◆ DATASET:
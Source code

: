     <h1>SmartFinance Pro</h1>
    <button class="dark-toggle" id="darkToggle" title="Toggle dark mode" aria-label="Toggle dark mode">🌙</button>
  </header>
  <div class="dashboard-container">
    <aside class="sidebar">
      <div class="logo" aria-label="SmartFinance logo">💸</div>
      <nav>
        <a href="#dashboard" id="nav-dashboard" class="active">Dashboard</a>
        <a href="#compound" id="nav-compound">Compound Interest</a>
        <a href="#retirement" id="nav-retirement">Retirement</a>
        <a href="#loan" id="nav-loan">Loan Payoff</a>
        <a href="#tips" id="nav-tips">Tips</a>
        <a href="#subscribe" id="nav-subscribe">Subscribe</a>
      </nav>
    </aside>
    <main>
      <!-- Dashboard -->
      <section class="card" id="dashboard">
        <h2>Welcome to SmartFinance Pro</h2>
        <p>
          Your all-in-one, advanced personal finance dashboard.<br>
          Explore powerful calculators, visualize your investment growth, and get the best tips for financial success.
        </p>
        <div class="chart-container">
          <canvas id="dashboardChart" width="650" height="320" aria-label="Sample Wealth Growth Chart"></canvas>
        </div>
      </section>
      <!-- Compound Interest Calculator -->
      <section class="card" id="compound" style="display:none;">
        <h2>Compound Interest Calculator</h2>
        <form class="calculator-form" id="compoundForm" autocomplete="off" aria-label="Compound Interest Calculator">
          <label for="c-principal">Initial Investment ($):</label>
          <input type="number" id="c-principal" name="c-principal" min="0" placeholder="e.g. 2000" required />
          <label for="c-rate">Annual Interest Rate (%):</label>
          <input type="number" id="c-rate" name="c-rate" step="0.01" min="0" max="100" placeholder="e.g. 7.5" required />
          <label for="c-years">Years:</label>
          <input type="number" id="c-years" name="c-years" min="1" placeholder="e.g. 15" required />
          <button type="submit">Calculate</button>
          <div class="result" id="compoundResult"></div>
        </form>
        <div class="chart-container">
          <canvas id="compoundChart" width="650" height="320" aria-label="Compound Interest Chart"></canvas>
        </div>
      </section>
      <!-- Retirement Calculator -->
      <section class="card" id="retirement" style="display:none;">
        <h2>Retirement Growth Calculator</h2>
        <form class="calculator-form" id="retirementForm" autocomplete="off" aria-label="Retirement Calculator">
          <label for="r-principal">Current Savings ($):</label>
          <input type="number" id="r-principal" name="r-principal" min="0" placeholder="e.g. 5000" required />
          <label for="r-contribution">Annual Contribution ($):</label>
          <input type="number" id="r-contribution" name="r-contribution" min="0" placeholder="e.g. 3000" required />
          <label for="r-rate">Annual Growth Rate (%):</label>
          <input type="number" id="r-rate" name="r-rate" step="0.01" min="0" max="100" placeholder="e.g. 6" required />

◆ TASK REQUIREMENTS:
Type out the records above again, exactly the same.

◆ EXPECTED ANSWER:
Source code

:     <h1>SmartFinance Pro</h1>
    <button class="dark-toggle" id="darkToggle" title="Toggle dark mode" aria-label="Toggle dark mode">🌙</button>
  </header>
  <div class="dashboard-container">
    <aside class="sidebar">
      <div class="logo" aria-label="SmartFinance logo">💸</div>
      <nav>
        <a href="#dashboard" id="nav-dashboard" class="active">Dashboard</a>
        <a href="#compound" id="nav-compound">Compound Interest</a>
        <a href="#retirement" id="nav-retirement">Retirement</a>
        <a href="#loan" id="nav-loan">Loan Payoff</a>
        <a href="#tips" id="nav-tips">Tips</a>
        <a href="#subscribe" id="nav-subscribe">Subscribe</a>
      </nav>
    </aside>
    <main>
      <!-- Dashboard -->
      <section class="card" id="dashboard">
        <h2>Welcome to SmartFinance Pro</h2>
        <p>
          Your all-in-one, advanced personal finance dashboard.<br>
          Explore powerful calculators, visualize your investment growth, and get the best tips for financial success.
        </p>
        <div class="chart-container">
          <canvas id="dashboardChart" width="650" height="320" aria-label="Sample Wealth Growth Chart"></canvas>
        </div>
      </section>
      <!-- Compound Interest Calculator -->
      <section class="card" id="compound" style="display:none;">
        <h2>Compound Interest Calculator</h2>
        <form class="calculator-form" id="compoundForm" autocomplete="off" aria-label="Compound Interest Calculator">
          <label for="c-principal">Initial Investment ($):</label>
          <input type="number" id="c-principal" name="c-principal" min="0" placeholder="e.g. 2000" required />
          <label for="c-rate">Annual Interest Rate (%):</label>
          <input type="number" id="c-rate" name="c-rate" step="0.01" min="0" max="100" placeholder="e.g. 7.5" required />
          <label for="c-years">Years:</label>
          <input type="number" id="c-years" name="c-years" min="1" placeholder="e.g. 15" required />
          <button type="submit">Calculate</button>
          <div class="result" id="compoundResult"></div>
        </form>
        <div class="chart-container">
          <canvas id="compoundChart" width="650" height="320" aria-label="Compound Interest Chart"></canvas>
        </div>
      </section>
      <!-- Retirement Calculator -->
      <section class="card" id="retirement" style="display:none;">
        <h2>Retirement Growth Calculator</h2>
        <form class="calculator-form" id="retirementForm" autocomplete="off" aria-label="Retirement Calculator">
          <label for="r-principal">Current Savings ($):</label>
          <input type="number" id="r-principal" name="r-principal" min="0" placeholder="e.g. 5000" required />
          <label for="r-contribution">Annual Contribution ($):</label>
          <input type="number" id="r-contribution" name="r-contribution" min="0" placeholder="e.g. 3000" required />
          <label for="r-rate">Annual Growth Rate (%):</label>
          <input type="number" id="r-rate" name="r-rate" step="0.01" min="0" max="100" placeholder="e.g. 6" required />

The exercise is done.